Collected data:
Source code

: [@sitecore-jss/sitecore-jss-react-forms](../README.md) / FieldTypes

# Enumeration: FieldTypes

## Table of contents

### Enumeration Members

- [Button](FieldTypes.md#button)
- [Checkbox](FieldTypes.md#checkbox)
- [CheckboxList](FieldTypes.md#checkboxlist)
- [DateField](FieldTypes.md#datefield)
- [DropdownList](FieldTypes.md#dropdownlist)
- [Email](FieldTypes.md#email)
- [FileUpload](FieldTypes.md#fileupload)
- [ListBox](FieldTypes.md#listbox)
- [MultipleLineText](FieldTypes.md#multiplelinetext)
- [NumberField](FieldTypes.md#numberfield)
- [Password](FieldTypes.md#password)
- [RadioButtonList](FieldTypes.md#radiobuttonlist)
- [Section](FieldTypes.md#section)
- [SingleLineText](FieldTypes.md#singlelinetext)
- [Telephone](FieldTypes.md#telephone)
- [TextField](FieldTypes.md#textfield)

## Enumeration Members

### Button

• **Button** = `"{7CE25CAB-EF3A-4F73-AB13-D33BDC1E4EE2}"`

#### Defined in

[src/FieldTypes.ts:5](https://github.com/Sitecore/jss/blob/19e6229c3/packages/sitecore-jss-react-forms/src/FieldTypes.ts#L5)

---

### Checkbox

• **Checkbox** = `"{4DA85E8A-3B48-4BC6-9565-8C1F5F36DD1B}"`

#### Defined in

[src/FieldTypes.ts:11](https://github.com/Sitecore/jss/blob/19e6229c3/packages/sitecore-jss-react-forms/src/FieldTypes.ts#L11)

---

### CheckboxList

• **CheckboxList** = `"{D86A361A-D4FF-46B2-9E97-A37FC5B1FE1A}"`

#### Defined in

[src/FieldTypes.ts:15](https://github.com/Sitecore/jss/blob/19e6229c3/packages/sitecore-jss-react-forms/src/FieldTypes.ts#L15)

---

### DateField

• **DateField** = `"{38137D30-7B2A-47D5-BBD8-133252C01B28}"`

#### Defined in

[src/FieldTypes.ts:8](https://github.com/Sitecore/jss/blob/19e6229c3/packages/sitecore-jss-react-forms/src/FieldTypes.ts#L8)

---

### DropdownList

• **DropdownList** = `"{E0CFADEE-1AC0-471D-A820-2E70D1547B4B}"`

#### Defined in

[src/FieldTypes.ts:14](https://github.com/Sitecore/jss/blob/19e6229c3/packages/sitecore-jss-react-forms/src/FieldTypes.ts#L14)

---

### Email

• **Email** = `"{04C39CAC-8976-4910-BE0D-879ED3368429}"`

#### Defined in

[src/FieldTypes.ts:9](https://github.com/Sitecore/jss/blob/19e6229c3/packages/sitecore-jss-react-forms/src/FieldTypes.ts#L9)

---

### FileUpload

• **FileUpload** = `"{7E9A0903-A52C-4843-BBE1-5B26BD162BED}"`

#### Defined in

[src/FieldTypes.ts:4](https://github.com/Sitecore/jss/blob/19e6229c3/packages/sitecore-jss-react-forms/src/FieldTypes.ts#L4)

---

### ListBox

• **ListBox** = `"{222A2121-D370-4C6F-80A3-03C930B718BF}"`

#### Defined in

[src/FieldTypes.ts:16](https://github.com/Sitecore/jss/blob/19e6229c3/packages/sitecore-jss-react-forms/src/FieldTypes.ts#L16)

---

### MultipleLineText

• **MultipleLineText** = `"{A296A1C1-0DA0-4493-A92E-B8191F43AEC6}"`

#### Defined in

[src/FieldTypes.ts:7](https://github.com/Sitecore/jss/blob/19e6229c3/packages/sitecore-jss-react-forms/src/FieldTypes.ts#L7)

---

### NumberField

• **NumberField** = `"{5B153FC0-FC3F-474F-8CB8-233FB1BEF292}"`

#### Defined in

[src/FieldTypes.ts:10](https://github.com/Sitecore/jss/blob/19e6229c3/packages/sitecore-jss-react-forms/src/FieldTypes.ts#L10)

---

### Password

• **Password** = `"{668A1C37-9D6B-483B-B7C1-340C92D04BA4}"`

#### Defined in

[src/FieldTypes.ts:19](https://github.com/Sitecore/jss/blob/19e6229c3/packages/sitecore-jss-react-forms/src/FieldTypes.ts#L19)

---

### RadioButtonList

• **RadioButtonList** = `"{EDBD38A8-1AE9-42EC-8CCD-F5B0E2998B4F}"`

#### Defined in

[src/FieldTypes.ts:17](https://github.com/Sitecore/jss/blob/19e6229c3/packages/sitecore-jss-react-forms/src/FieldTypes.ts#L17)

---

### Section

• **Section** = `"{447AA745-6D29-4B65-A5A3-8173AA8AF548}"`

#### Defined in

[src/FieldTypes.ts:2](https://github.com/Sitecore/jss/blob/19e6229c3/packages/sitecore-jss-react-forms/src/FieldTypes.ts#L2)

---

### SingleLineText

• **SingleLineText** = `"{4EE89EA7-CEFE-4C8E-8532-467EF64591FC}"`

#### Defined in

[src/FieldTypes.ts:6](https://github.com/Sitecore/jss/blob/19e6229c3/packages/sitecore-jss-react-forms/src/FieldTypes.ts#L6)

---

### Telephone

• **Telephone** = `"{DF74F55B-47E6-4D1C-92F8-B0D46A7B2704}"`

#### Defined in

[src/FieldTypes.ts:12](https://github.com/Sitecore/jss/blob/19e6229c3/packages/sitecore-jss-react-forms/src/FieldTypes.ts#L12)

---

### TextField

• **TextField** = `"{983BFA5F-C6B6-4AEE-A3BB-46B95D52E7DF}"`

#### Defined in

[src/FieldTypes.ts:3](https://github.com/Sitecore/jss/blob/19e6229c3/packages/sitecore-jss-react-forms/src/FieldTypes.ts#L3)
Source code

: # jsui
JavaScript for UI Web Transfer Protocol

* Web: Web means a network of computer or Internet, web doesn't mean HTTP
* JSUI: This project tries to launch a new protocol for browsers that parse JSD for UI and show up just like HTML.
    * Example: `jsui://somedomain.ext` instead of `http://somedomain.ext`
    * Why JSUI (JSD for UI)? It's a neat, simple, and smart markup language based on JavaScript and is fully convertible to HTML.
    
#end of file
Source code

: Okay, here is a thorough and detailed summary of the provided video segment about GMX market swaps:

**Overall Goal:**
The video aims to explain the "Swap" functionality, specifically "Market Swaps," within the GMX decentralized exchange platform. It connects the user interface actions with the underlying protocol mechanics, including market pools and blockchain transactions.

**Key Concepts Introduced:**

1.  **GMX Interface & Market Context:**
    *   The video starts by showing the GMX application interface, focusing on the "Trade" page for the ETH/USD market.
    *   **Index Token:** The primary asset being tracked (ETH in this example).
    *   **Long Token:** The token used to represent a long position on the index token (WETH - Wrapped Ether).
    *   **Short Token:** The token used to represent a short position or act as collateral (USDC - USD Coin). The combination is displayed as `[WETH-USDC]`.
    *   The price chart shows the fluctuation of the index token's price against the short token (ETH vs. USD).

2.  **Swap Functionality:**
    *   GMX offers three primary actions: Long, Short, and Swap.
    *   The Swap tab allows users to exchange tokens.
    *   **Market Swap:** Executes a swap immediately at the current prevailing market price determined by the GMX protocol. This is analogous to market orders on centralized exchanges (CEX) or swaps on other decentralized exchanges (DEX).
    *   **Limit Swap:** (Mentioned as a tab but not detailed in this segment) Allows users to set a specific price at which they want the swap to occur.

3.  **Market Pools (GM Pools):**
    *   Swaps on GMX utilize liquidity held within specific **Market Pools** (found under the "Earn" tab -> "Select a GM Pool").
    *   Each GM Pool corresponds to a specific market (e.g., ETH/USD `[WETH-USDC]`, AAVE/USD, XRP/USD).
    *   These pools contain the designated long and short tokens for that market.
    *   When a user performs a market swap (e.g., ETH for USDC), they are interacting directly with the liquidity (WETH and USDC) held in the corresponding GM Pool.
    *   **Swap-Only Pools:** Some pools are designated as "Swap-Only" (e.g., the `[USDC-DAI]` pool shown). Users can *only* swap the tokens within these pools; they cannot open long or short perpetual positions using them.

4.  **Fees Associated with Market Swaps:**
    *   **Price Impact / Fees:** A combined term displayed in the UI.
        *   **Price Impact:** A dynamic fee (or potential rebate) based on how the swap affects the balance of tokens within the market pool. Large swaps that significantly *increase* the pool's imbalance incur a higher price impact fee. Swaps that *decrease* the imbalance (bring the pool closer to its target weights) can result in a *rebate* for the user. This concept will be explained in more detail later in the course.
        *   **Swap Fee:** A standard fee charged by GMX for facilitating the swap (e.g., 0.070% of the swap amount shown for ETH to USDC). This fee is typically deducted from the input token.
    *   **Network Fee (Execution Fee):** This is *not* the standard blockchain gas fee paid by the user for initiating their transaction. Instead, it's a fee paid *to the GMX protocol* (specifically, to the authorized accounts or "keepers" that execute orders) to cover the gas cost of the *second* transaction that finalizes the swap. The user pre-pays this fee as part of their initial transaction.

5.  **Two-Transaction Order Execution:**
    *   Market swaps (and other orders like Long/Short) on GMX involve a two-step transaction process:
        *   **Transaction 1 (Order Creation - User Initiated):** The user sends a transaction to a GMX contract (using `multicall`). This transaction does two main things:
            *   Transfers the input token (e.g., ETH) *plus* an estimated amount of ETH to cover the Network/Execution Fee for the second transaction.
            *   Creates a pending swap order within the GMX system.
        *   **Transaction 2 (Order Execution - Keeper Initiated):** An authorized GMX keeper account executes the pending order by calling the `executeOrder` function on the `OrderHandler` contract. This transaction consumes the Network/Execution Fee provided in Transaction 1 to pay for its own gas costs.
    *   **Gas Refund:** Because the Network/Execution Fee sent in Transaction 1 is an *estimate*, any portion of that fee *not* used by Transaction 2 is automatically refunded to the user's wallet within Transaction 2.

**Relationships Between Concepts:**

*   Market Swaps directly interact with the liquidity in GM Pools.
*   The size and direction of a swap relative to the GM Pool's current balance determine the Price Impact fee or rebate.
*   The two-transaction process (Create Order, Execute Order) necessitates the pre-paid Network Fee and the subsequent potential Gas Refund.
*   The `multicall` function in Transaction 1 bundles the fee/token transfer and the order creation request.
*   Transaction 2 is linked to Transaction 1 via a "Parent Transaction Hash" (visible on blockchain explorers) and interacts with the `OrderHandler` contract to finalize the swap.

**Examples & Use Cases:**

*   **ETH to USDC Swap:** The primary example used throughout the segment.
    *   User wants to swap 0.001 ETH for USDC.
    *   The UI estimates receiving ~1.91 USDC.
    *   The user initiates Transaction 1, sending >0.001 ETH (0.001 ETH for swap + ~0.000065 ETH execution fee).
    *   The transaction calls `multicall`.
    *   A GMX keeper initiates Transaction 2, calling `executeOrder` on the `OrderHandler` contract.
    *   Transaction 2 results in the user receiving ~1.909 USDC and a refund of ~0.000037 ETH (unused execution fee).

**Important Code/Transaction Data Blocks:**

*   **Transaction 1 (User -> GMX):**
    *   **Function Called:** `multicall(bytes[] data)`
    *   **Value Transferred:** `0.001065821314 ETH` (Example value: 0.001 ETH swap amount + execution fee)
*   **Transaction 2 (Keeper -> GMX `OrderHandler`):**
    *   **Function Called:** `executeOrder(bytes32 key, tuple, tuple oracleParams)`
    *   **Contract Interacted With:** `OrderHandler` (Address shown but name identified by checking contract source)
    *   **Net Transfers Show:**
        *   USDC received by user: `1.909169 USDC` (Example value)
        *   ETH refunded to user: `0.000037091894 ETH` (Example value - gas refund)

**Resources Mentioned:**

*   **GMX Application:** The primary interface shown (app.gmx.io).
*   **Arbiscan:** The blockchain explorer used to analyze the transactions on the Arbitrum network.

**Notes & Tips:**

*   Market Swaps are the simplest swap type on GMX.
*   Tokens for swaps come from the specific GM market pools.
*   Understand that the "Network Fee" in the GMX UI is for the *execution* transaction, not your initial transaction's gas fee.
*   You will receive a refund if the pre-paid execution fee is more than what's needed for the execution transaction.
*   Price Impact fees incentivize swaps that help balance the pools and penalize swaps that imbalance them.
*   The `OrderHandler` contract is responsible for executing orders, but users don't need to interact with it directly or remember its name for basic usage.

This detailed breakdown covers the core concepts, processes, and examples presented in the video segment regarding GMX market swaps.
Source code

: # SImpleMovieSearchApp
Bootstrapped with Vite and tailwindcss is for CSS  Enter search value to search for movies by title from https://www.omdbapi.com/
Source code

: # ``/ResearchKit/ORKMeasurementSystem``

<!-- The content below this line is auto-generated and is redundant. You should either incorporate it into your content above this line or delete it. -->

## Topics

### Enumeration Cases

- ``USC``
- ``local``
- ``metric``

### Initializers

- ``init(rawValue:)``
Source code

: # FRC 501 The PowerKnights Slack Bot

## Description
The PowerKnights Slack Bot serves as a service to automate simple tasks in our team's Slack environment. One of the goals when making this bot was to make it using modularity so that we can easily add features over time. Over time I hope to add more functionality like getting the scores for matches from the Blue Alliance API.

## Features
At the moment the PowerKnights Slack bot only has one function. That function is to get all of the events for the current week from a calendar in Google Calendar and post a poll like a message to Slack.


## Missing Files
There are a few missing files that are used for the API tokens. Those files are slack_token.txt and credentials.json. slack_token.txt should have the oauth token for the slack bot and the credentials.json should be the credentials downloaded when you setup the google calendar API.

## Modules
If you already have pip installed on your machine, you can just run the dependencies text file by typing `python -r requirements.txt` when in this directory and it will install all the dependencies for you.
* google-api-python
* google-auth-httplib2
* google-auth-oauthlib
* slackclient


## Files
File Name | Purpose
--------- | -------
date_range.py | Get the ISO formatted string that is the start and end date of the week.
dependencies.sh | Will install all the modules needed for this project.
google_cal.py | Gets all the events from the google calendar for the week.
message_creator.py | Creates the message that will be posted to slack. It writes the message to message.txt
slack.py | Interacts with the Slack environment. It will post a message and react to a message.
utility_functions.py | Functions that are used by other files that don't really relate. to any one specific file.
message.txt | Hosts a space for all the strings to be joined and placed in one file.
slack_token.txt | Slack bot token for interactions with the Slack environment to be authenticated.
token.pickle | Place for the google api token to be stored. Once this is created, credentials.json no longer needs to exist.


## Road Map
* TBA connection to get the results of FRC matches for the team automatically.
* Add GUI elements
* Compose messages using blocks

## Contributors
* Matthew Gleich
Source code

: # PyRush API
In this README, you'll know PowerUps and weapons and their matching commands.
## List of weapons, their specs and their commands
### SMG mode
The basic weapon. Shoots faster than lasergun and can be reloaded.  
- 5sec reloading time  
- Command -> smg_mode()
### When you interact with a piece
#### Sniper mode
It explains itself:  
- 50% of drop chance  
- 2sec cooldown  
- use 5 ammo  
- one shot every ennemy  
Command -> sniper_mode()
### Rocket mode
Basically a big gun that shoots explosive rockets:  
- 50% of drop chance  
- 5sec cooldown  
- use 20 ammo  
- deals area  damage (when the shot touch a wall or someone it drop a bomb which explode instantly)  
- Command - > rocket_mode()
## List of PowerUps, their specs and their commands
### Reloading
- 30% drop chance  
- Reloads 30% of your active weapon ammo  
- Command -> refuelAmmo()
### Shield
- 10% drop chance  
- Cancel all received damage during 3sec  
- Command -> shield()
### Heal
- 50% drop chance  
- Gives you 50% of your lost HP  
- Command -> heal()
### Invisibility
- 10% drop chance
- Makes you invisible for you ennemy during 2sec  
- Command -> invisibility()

**Activity**
Find the lines above that hold "only", then copy each of them.

**Solution to the problem**
    *   **Swap-Only Pools:** Some pools are designated as "Swap-Only" (e.g., the `[USDC-DAI]` pool shown). Users can *only* swap the tokens within these pools; they cannot open long or short perpetual positions using them.
At the moment the PowerKnights Slack bot only has one function. That function is to get all of the events for the current week from a calendar in Google Calendar and post a poll like a message to Slack.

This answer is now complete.